REPLICA, Treibstoff im FRIDA Magazin

Die verschiedenen mystischen Geräusche des Kopierers werden im Theaterstück REPLICA zu Musik verwandelt.

Foto: zVg

Theater

Alles nur geklaut?

Was ist Inspiration und was Diebstahl? Das Theaterstück REPLICA geht an den Treibstoff Theatertagen dem Phänomen des Kopierens auf den Grund.

Von Helena Krauser

Birsfelden, 31.08.2023

7 min

Es sind nur noch wenige Tage bis zur Premiere von «Replica». Früh morgens, bevor die Proben beginnen, treffe ich Anna-Katharina Bano in der Garderobe des Roxy Theaters in Birsfelden, um mit ihr über das Stück zu sprechen.

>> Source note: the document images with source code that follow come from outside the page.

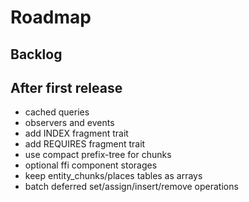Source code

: # Roadmap

## Backlog

## After first release

- cached queries
- observers and events
- add INDEX fragment trait
- add REQUIRES fragment trait
- use compact prefix-tree for chunks
- optional ffi component storages
- keep entity_chunks/places tables as arrays
- batch deferred set/assign/insert/remove operations
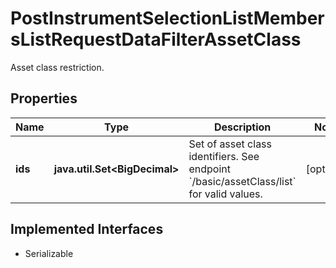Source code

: 

# PostInstrumentSelectionListMembersListRequestDataFilterAssetClass

Asset class restriction.

## Properties

Name | Type | Description | Notes
------------ | ------------- | ------------- | -------------
**ids** | **java.util.Set&lt;BigDecimal&gt;** | Set of asset class identifiers. See endpoint &#x60;/basic/assetClass/list&#x60; for valid values. |  [optional]


## Implemented Interfaces

* Serializable


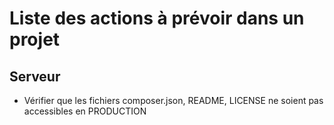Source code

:# Liste des actions à prévoir dans un projet

## Serveur

- Vérifier que les fichiers composer.json, README, LICENSE ne soient pas accessibles en PRODUCTION
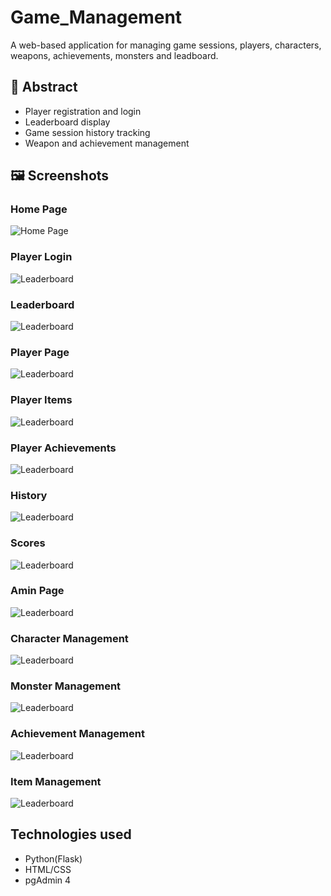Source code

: # Game_Management

A web-based application for managing game sessions, players, characters, weapons, achievements, monsters and leadboard.

## 🚀 Abstract

- Player registration and login
- Leaderboard display
- Game session history tracking
- Weapon and achievement management

## 🖼️ Screenshots
### Home Page
![Home Page](https://raw.githubusercontent.com/lekimphu0209/game_management/main/photos/players/homepage.png)


### Player Login
![Leaderboard](photos\players\login.png)


### Leaderboard
![Leaderboard](photos\players\leaderboard.png)

### Player Page
![Leaderboard](photos\players\player_displace.png)


### Player Items
![Leaderboard](photos\players\player_items.png)


### Player Achievements
![Leaderboard](photos\players\player_achievements.png)



### History
![Leaderboard](photos\players\history.png)


### Scores
![Leaderboard](photos\players\player_score.png)


### Amin Page
![Leaderboard](photos\admin\homepage.png)

### Character Management
![Leaderboard](photos\admin\character.png)


### Monster Management
![Leaderboard](photos\admin\monster.png)

### Achievement Management
![Leaderboard](photos\admin\achievement.png)


### Item Management
![Leaderboard](photos\admin\used_number.png)



## Technologies used
- Python(Flask)
- HTML/CSS
- pgAdmin 4
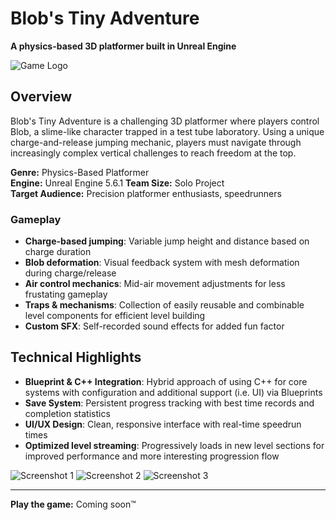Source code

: # Blob's Tiny Adventure

**A physics-based 3D platformer built in Unreal Engine**

![Game Logo](https://github.com/user-attachments/assets/ae9cf28c-5476-425d-9994-a5a7e5bae3d3)

## Overview

Blob's Tiny Adventure is a challenging 3D platformer where players control Blob, a slime-like character trapped in a test tube laboratory. Using a unique charge-and-release jumping mechanic, players must navigate through increasingly complex vertical challenges to reach freedom at the top.

**Genre:** Physics-Based Platformer  
**Engine:** Unreal Engine 5.6.1
**Team Size:** Solo Project  
**Target Audience:** Precision platformer enthusiasts, speedrunners

### Gameplay
- **Charge-based jumping**: Variable jump height and distance based on charge duration
- **Blob deformation**: Visual feedback system with mesh deformation during charge/release
- **Air control mechanics**: Mid-air movement adjustments for less frustating gameplay
- **Traps & mechanisms**: Collection of easily reusable and combinable level components for efficient level building
- **Custom SFX**: Self-recorded sound effects for added fun factor

## Technical Highlights
- **Blueprint & C++ Integration**: Hybrid approach of using C++ for core systems with configuration and additional support (i.e. UI) via Blueprints
- **Save System**: Persistent progress tracking with best time records and completion statistics
- **UI/UX Design**: Clean, responsive interface with real-time speedrun times
- **Optimized level streaming**: Progressively loads in new level sections for improved performance and more interesting progression flow

![Screenshot 1](https://github.com/user-attachments/assets/02339590-6ef2-44bc-a49b-33498eae499e)
![Screenshot 2](https://github.com/user-attachments/assets/ecc8027a-3c7f-4f69-93cc-c1b95a39e52e)
![Screenshot 3](https://github.com/user-attachments/assets/dc247de9-677a-4af1-a2d4-794e0e1274f9)

---

**Play the game:** Coming soon™️
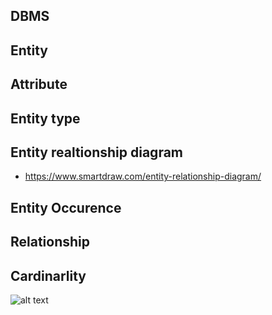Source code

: ## DBMS
## Entity
## Attribute
## Entity type
## Entity realtionship diagram
- https://www.smartdraw.com/entity-relationship-diagram/
## Entity Occurence
## Relationship
## Cardinarlity
![alt text](https://wcs.smartdraw.com/entity-relationship-diagram/img/information-engineering-style.jpg?bn=1510011152)
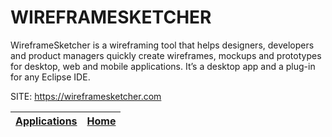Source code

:# WIREFRAMESKETCHER

 WireframeSketcher is a wireframing tool that helps designers, developers and product managers quickly create wireframes, mockups and prototypes for desktop, web and mobile applications. It’s a desktop app and a plug-in for any Eclipse IDE.

 SITE: https://wireframesketcher.com

 | [Applications](https://portable-linux-apps.github.io/apps.html) | [Home](https://portable-linux-apps.github.io)
 | --- | --- |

Mit der Kaffeetasse in der Hand erzählt sie mir sehr anschaulich von der Doppeldeutigkeit, um die sich die Produktion dreht: «Stell dir vor, wir beide würden uns kennenlernen und plötzlich würde ich anfangen, in die gleichen Cafés zu gehen wie du, deine Freund:innen würden zu meinen Freund:innen werden, ich würde also versuchen, dir immer näherzukommen. Nicht physisch, aber über die Nachahmung. Das wäre wahrscheinlich ziemlich unangenehm für dich, weil du dich nicht mehr einzigartig fühlen würdest. Aber eigentlich wäre es auch legitim, schliesslich ist diese Individualität auch nur ein Konstrukt.»

Anna-Katharina Bano kommt aus Wien und lebt derzeit in Zürich. An der ZHdK studiert sie Schauspiel. Zuvor hat sie Ausbildungen in Möbelrestaurierung, Raumgestaltung, Kunstgeschichte und Kreativkonzeption absolviert.

Mit ihrem Stück möchte sie keine moralische Wertung vornehmen, sondern Assoziationsräume öffnen.

Der schmale Grat

Die Suche nach dem schmalen Grat zwischen Individualität und Nachahmung kennen viele von der Pubertät. Alle wollen dazugehören und doch ganz einzigartig sein.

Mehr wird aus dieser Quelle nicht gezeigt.